[1]
В Simplicissimus\'е я нашел недурную, хотя и несколько грубую, каррикатуру на вагнеровский энтузиазм мюнхенцев. Наверху 1865 год – группа мюнхенских граждан, с типичными лицами Hofbräuhäusler с остервенением выталкивают за пропилеи Рихарда Вагнера; подпись: «schmeisst ihn n\'aussi!» Внизу – 1910 год; те же почтенные граждане в цилиндрах и фраках почтительно приветствуют Вагнера, которого насильно тащут по направлению к тем же пропилеям; подпись: «Oh mit dem giebt es was zu verdienen, schmeisst ihn wieder nein».
В этих двух каррикатурах довольно верно передана история Вагнеровского театра в Мюнхене.

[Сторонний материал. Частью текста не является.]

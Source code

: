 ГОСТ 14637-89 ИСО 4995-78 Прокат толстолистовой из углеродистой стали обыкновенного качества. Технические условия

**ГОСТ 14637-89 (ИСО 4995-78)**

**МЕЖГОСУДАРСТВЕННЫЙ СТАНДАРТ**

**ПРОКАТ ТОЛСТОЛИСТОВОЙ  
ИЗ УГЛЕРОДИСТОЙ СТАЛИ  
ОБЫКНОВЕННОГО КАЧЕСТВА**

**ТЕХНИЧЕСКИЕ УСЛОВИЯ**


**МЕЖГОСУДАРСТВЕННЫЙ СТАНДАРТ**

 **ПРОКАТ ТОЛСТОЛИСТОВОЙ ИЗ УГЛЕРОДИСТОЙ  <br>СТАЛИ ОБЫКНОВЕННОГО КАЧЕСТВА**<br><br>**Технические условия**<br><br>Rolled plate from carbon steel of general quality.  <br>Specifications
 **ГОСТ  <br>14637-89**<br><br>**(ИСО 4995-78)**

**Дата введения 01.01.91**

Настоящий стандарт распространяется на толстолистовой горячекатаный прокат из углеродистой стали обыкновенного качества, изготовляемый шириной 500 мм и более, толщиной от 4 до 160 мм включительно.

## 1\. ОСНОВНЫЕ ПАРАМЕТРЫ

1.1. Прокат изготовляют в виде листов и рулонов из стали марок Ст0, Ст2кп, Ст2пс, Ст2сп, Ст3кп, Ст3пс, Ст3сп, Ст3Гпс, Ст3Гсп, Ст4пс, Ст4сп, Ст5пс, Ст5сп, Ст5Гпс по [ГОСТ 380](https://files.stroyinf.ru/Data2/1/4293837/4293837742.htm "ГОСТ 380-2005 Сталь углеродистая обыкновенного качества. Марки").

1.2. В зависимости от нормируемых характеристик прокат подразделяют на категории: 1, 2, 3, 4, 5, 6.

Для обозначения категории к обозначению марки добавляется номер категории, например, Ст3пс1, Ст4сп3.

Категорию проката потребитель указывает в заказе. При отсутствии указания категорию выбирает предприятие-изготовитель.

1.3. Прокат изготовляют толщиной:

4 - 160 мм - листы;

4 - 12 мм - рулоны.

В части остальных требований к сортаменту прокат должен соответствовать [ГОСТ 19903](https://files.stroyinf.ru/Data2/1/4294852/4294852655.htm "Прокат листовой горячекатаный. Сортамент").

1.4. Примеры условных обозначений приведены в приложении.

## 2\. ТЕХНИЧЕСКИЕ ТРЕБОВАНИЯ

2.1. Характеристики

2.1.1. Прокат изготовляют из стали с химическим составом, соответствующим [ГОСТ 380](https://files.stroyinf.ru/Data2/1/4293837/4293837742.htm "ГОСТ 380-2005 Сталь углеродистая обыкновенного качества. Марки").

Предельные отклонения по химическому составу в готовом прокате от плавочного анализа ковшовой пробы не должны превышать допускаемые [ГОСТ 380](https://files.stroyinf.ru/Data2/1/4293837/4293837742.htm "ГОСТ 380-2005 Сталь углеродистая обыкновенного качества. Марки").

«Уже Семпер чертит планы нашего храма», – так писал Людовик II своему обожаемому учителю Вагнеру: «То, на что я надеялся, о чем мечтал, скоро осуществится в действительности. О дивный день, когда перед нами раскроется тот театр, который я вижу в своих мечтах. Мы победим» – так писали вы мне в своем последнем письме, и я с своей стороны восклицаю, в счастливейшую минуту моей жизни: мы победим, мы жили не напрасно.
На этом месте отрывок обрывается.